#### What you have to do
When you copy the listing, reproduce each line as it appears and omit every image.

#### Input data

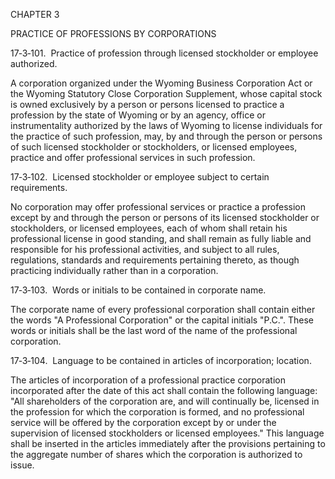 CHAPTER 3

PRACTICE OF PROFESSIONS BY CORPORATIONS

17‑3‑101.  Practice of profession through licensed stockholder or
employee authorized.

A corporation organized under the Wyoming Business Corporation Act or
the Wyoming Statutory Close Corporation Supplement, whose capital stock
is owned exclusively by a person or persons licensed to practice a
profession by the state of Wyoming or by an agency, office or
instrumentality authorized by the laws of Wyoming to license individuals
for the practice of such profession, may, by and through the person or
persons of such licensed stockholder or stockholders, or licensed
employees, practice and offer professional services in such profession.

17‑3‑102.  Licensed stockholder or employee subject to certain
requirements.

No corporation may offer professional services or practice a profession
except by and through the person or persons of its licensed stockholder
or stockholders, or licensed employees, each of whom shall retain his
professional license in good standing, and shall remain as fully liable
and responsible for his professional activities, and subject to all
rules, regulations, standards and requirements pertaining thereto, as
though practicing individually rather than in a corporation.

17‑3‑103.  Words or initials to be contained in corporate name.

The corporate name of every professional corporation shall contain
either the words "A Professional Corporation" or the capital initials
"P.C.". These words or initials shall be the last word of the name of
the professional corporation.

17‑3‑104.  Language to be contained in articles of incorporation;
location.

The articles of incorporation of a professional practice corporation
incorporated after the date of this act shall contain the following
language: "All shareholders of the corporation are, and will continually
be, licensed in the profession for which the corporation is formed, and
no professional service will be offered by the corporation except by or
under the supervision of licensed stockholders or licensed employees."
This language shall be inserted in the articles immediately after the
provisions pertaining to the aggregate number of shares which the
corporation is authorized to issue.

#### Finished exercise
 CHAPTER 3

PRACTICE OF PROFESSIONS BY CORPORATIONS

17‑3‑101.  Practice of profession through licensed stockholder or
employee authorized.

A corporation organized under the Wyoming Business Corporation Act or
the Wyoming Statutory Close Corporation Supplement, whose capital stock
is owned exclusively by a person or persons licensed to practice a
profession by the state of Wyoming or by an agency, office or
instrumentality authorized by the laws of Wyoming to license individuals
for the practice of such profession, may, by and through the person or
persons of such licensed stockholder or stockholders, or licensed
employees, practice and offer professional services in such profession.

17‑3‑102.  Licensed stockholder or employee subject to certain
requirements.

No corporation may offer professional services or practice a profession
except by and through the person or persons of its licensed stockholder
or stockholders, or licensed employees, each of whom shall retain his
professional license in good standing, and shall remain as fully liable
and responsible for his professional activities, and subject to all
rules, regulations, standards and requirements pertaining thereto, as
though practicing individually rather than in a corporation.

17‑3‑103.  Words or initials to be contained in corporate name.

The corporate name of every professional corporation shall contain
either the words "A Professional Corporation" or the capital initials
"P.C.". These words or initials shall be the last word of the name of
the professional corporation.

17‑3‑104.  Language to be contained in articles of incorporation;
location.

The articles of incorporation of a professional practice corporation
incorporated after the date of this act shall contain the following
language: "All shareholders of the corporation are, and will continually
be, licensed in the profession for which the corporation is formed, and
no professional service will be offered by the corporation except by or
under the supervision of licensed stockholders or licensed employees."
This language shall be inserted in the articles immediately after the
provisions pertaining to the aggregate number of shares which the
corporation is authorized to issue.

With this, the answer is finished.